I am in a technical book club and we are currently working through a book “Designing Data-Intesive Applications” by Martin Kleppmann. We just finished Chapter 7 - Transactions. This chapter focuses on transactions, but really zeros in on why transactions exist. They exist to help developers prevent concurrency issues.

Transactions

Personally, transactions are not my first thought when working on an application feature. Generally I’m concerned with what type of data needs to be stored, how the applciation should read it, and making sure the application writes to the correct records. What happens when multiple users are using the application is often an afterthought. As in after a bug has been submitted that some data was overwritten.

Even before committing to using transactions, I prefer to structure the data in a way that doesn’t require me to update multiple records. I would rather have my application read and write data in an isolated way so that it never needs to worry about another user overwriting it.

Of course this is nieve. Sure, you can structure your data and data access as cleanly as you want, but you are going to run into situations where denormalizing the data to improve performance will force you to write data to multiple records assuming they are in the same state as you read them.

Optimistic Concurrency Control

Optimistic Concurrency Control assumes that data conflicts will not occur and provides better performance. This is because it does not require the database to lock and keep track of resources that are being worked on.

Transictions are one form of optimistic concurrency control, but there are other ways the application can make sure writes are not ovewriting another users data.

There are some great articles that discuss concurrency, but since I tend to use entity framework with SQL server, this is my favorite. https://learn.microsoft.com/en-us/ef/core/saving/concurrency?tabs=data-annotations#optimistic-concurrency

SQL Server has the concept of a rowversion column type that can be used by Entity Framework. When data is read / manupliated / written back to the database, the rowversion remains the same in application code. Then when data is written back to the database, the database can check the rowversion value given and the current rowversion on the row.
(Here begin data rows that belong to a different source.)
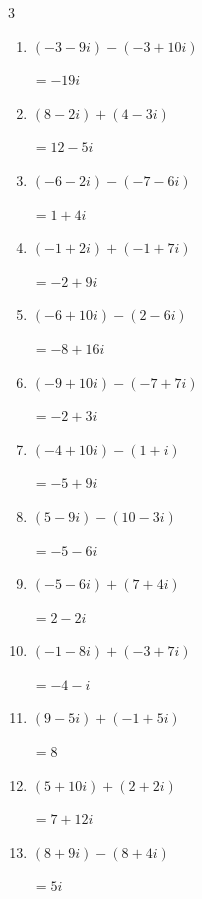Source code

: \begin{multicols}{3}
\begin{enumerate}
  \item $\displaystyle (-3-9i) - (-3+10i)$

        $\displaystyle =-19i$

  \item $\displaystyle (8-2i) + (4-3i)$

        $\displaystyle =12-5i$

  \item $\displaystyle (-6-2i) - (-7-6i)$

        $\displaystyle =1+4i$

  \item $\displaystyle (-1+2i) + (-1+7i)$

        $\displaystyle =-2+9i$

  \item $\displaystyle (-6+10i) - (2-6i)$

        $\displaystyle =-8+16i$

  \item $\displaystyle (-9+10i) - (-7+7i)$

        $\displaystyle =-2+3i$

  \item $\displaystyle (-4+10i) - (1+i)$

        $\displaystyle =-5+9i$

\columnbreak %

\resetques

  \item $\displaystyle (5-9i) - (10-3i)$

        $\displaystyle =-5-6i$

  \item $\displaystyle (-5-6i) + (7+4i)$

        $\displaystyle =2-2i$

  \item $\displaystyle (-1-8i) + (-3+7i)$

        $\displaystyle =-4-i$

  \item $\displaystyle (9-5i) + (-1+5i)$

        $\displaystyle =8$

  \item $\displaystyle (5+10i) + (2+2i)$

        $\displaystyle =7+12i$

  \item $\displaystyle (8+9i) - (8+4i)$

        $\displaystyle =5i$


\end{enumerate}
\end{multicols}
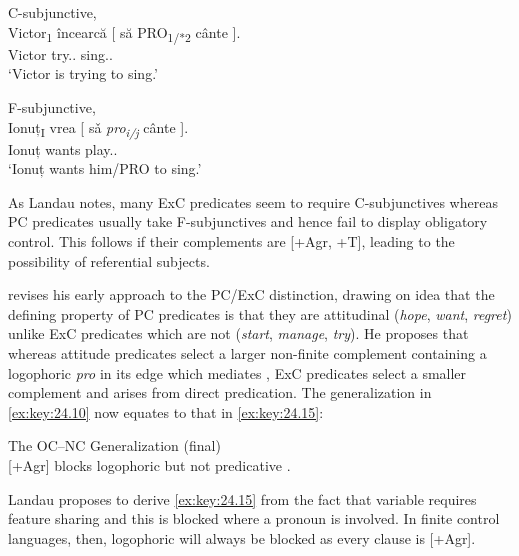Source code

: \documentclass[output=paper]{langsci/langscibook}
\begin{document}
\ea\label{ex:key:24.13} C-subjunctive,  \parencite[6]{Alboiu2007}\\
	\gll Victor\textsubscript{1}  încearcă   [ să          PRO\textsubscript{1/*2} cânte ].\\
        Victor    try.\Prs.\Tsg{} {} \Sbjv{} {}    sing.\Sbjv.\Tsg{}\\
	\glt ‘Victor is trying to sing.’
\z

\ea\label{ex:key:24.14} F-subjunctive, \\
	\gll Ionuț\textsubscript{I} vrea  [ sǎ     \emph{pro\textsubscript{i/j}}\textsubscript{}  cânte ].\\
            Ionuț    wants {}  \Sbjv{} {} play.\Sbjv{}.\Tsg{}\\
	\glt ‘Ionuț wants him/PRO to sing.’
\z

As Landau notes, many \gls{ExC} predicates seem
to require C-subjunctives whereas \gls{PC}
predicates usually take F-subjunctives and hence fail to display obligatory
control. This follows if their complements are [+Agr, +T], leading to the
possibility of referential subjects.

\citet{Landau2015} revises his early approach to the \gls{PC}/\gls{ExC}
distinction, drawing on  idea that the defining property
of \gls{PC} predicates is that they are attitudinal
(\emph{hope}, \emph{want}, \emph{regret}) unlike
\gls{ExC} predicates which are not
(\emph{start}, \emph{manage}, \emph{try}). He proposes that whereas attitude
predicates select a larger non-finite complement containing a logophoric
\emph{pro} in its edge which mediates , \gls{ExC} predicates select a smaller complement and  arises from direct
predication. The generalization in \eqref{ex:key:24.10} now equates to that in
\eqref{ex:key:24.15}:

\ea\label{ex:key:24.15} The \gls{OC}--NC Generalization (final)\\
    {}[+Agr] blocks logophoric  but not predicative .
\z

Landau proposes to derive \eqref{ex:key:24.15} from the fact that variable  requires
feature sharing and this is blocked where a pronoun is involved. In finite
control languages, then, logophoric  will always be blocked as every
clause is [+Agr].
\end{document}
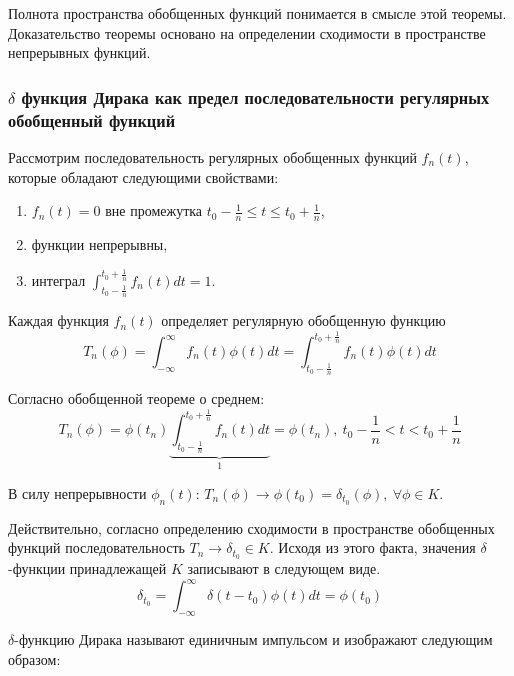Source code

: \documentclass[14pt,a4paper]{extarticle}
\theoremstyle{definition}
\theoremstyle{remark}
\renewcommand{\[}{\begin{dmath*}[compact]}
\renewcommand{\]}{\end{dmath*}}
\newcommand{\be}{\begin{enumerate}}
\newcommand{\ee}{\end{enumerate}}
\newcommand{\ds}{\displaystyle}
\newcommand{\sep}{ , \ \allowbreak }
\begin{document}
Полнота пространства обобщенных функций понимается в смысле этой теоремы.
Доказательство теоремы основано на определении сходимости в пространстве
непрерывных функций.

\subsubsection{$\delta$ функция Дирака как предел последовательности
регулярных обобщенный функций}

Рассмотрим последовательность регулярных обобщенных функций $f_n(t)$,
которые обладают следующими свойствами:
\be
  \item $f_n(t) = 0$ вне  промежутка $t_0-\frac1n \leq t \leq t_0+\frac1n$,

  \item функции непрерывны,

  \item интеграл $\ds\int_{t_0-\frac1n}^{t_0+\frac1n} f_n(t)dt=1$.
\ee


Каждая функция $f_n(t)$ определяет регулярную обобщенную функцию
\[T_n(\phi) = \int_{-\infty}^\infty f_n(t)\phi(t)dt
= \int_{t_0-\frac1n}^{t_0+\frac1n}f_n(t)\phi(t)dt \]

Согласно обобщенной теореме о среднем:
\[T_n(\phi) = \phi(t_n) \underbrace{\int_{t_0-\frac1n}^{t_0+\frac1n}f_n(t)dt}_1
= \phi(t_n) \sep t_0-\frac1n < t < t_0+\frac1n\]

В силу непрерывности $\phi_n(t)$: $T_n(\phi) \to \phi(t_0)
= \delta_{t_0}(\phi) \sep \forall \phi \in K$.

Действительно, согласно определению сходимости в пространстве обобщенных
функций последовательность $T_n \to \delta_{t_0} \in K$.
Исходя из этого факта, значения $\delta$-функции принадлежащей $K$
записывают в следующем виде.
\[\delta_{t_0} = \int_{-\infty}^\infty \delta (t-t_0)\phi(t)dt = \phi (t_0)\]

$\delta$-функцию Дирака называют единичным импульсом
и изображают следующим образом:

\end{document}
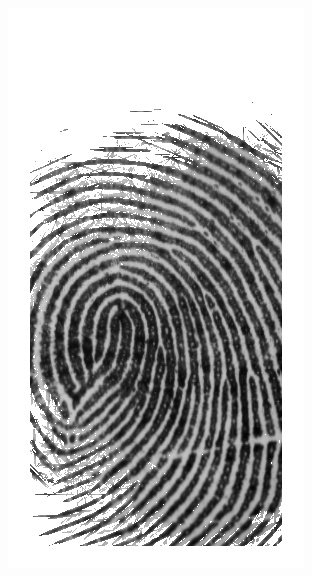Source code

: \documentclass{beamer}
\begin{document}
{\begin{figure}[!ht]
\begin{subfigure}[ht]{0.15\textwidth}
            \includegraphics[width=\textwidth]{fingerprints/2002Db2a/1_2_filtered.jpg}
        \end{subfigure}
    \end{figure}
}
\end{document}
If they don’t match, the database server can abort the write, and throw an exception to the application code. The application can then decide what to do with it.

Aggregate Roots and Concurrency

So which persistent objects need to have a rowversion column in the relational database to make sure that data does not get lost? An aggregate is a collection of objects that make up an entity. For example a Customer entity will have an address value. But you probably don’t want to access address directly. In our application Address only makes sense in the context of a Customer. Therefore our application shouldn’t update an Address directly, it should update a Customer’s Address.

Concurrency needs to be considered at the Aggregate Root because the Aggregate Root holds the invariants to make sure state remains consistent and valid. When the Aggregate Root object is loaded into memory, it needs to have a concurrency token or rowversion that will allow the application to detect when the Customer object has been updated without their knowledge. This will allow the Customer to determine if it can safely continue with the update, or if it needs to abort the change due to a conflict.

Summary

This is a quick overview of optimistic concurrency control, transactions, and how it applies to your application model. I completely skipped over pessimistic concurrency control because I do not work on any systems that need it, and I don’t think may do. Most applications can get away with optimistic concurrency control, but it’s important that application developers think about concurrency. It’s too easy to do your feature testing locally, find that everything is working okay, and push changes to quality assurance for testing. Then only to discover bugs that are difficult to reproduce, diagnose and resolve.